━━━ DATA EXTRACTS

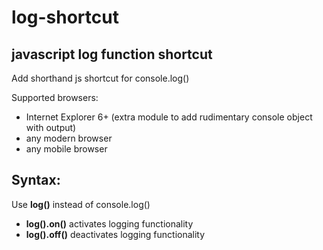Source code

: # log-shortcut

## javascript log function shortcut
Add shorthand js shortcut for console.log()

Supported browsers:
- Internet Explorer 6+
  (extra module to add rudimentary console object with output)
- any modern browser
- any mobile browser


## Syntax:
Use **log()** instead of console.log()

- **log().on()**   activates logging functionality
- **log().off()**  deactivates logging functionality
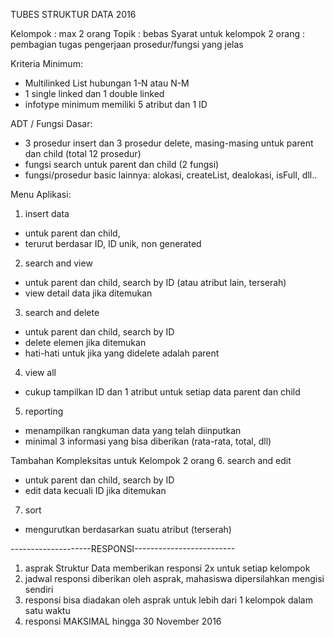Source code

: TUBES STRUKTUR DATA 2016 
 
Kelompok : max 2 orang 
Topik : bebas 
Syarat untuk kelompok 2 orang : pembagian tugas pengerjaan prosedur/fungsi yang jelas 
 
Kriteria Minimum: 
- Multilinked List hubungan 1-N atau N-M 
 - 1 single linked dan 1 double linked 
 - infotype minimum memiliki 5 atribut dan 1 ID 
  
ADT / Fungsi Dasar: 
- 3 prosedur insert dan 3 prosedur delete, masing-masing untuk parent dan child (total 12 prosedur) 
- fungsi search untuk parent dan child (2 fungsi) 
- fungsi/prosedur basic lainnya: alokasi, createList, dealokasi, isFull, dll.. 
 
Menu Aplikasi: 
 1. insert data  
  - untuk parent dan child,  
  - terurut berdasar ID, ID unik, non generated 
 2. search and view 
  - untuk parent dan child, search by ID (atau atribut lain, terserah) 
  - view detail data jika ditemukan 
 3. search and delete 
  - untuk parent dan child, search by ID 
  - delete elemen jika ditemukan 
  - hati-hati untuk jika yang didelete adalah parent 
 4. view all 
  - cukup tampilkan ID dan 1 atribut untuk setiap data parent dan child 
 5. reporting 
  - menampilkan rangkuman data yang telah diinputkan 
  - minimal 3 informasi yang bisa diberikan (rata-rata, total, dll) 
  
Tambahan Kompleksitas untuk Kelompok 2 orang 
 6. search and edit 
  - untuk parent dan child, search by ID 
  - edit data kecuali ID jika ditemukan 
 7. sort 
  - mengurutkan berdasarkan suatu atribut (terserah) 
  
--------------------RESPONSI------------------------- 
1. asprak Struktur Data memberikan responsi 2x untuk setiap kelompok 
2. jadwal responsi diberikan oleh asprak, mahasiswa dipersilahkan mengisi sendiri 
3. responsi bisa diadakan oleh asprak untuk lebih dari 1 kelompok dalam satu waktu 
4. responsi MAKSIMAL hingga 30 November 2016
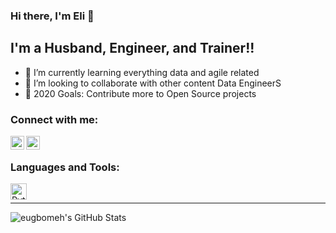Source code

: ### Hi there, I'm Eli 👋


## I'm a Husband, Engineer, and Trainer!!


- 🌱 I’m currently learning everything data and agile related
- 👯 I’m looking to collaborate with other content Data EngineerS
- 🥅 2020 Goals: Contribute more to Open Source projects


### Connect with me:

[<img align="left" alt="eugbomeh | LinkedIn" width="22px" src="https://cdn.jsdelivr.net/npm/simple-icons@v3/icons/linkedin.svg" />][linkedin]
[<img align="left" alt="eugbomeh | YouTube" width="22px" src="https://cdn.jsdelivr.net/npm/simple-icons@v3/icons/youtube.svg" />][youtube]

<br />

### Languages and Tools:

<img align="left" alt="Python" width="26px" src="https://www.flaticon.com/svg/static/icons/svg/1822/1822921.svg" />

<br />

---

<img align="left" alt="eugbomeh's GitHub Stats" src="https://github-readme-stats.vercel.app/api?username=eugbomeh&show_icons=true&hide_border=true" />


[website]: https://eutomatics.com
[youtube]: https://youtube.com/eutomatics
[linkedin]: https://linkedin.com/in/eugbomeh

━━━━━━

◆ ASSIGNMENT: All lines above that hold the string "prosedur" should be copied.

◆ RESULT FOR THIS EXERCISE:
Syarat untuk kelompok 2 orang : pembagian tugas pengerjaan prosedur/fungsi yang jelas 
- 3 prosedur insert dan 3 prosedur delete, masing-masing untuk parent dan child (total 12 prosedur) 
- fungsi/prosedur basic lainnya: alokasi, createList, dealokasi, isFull, dll.. 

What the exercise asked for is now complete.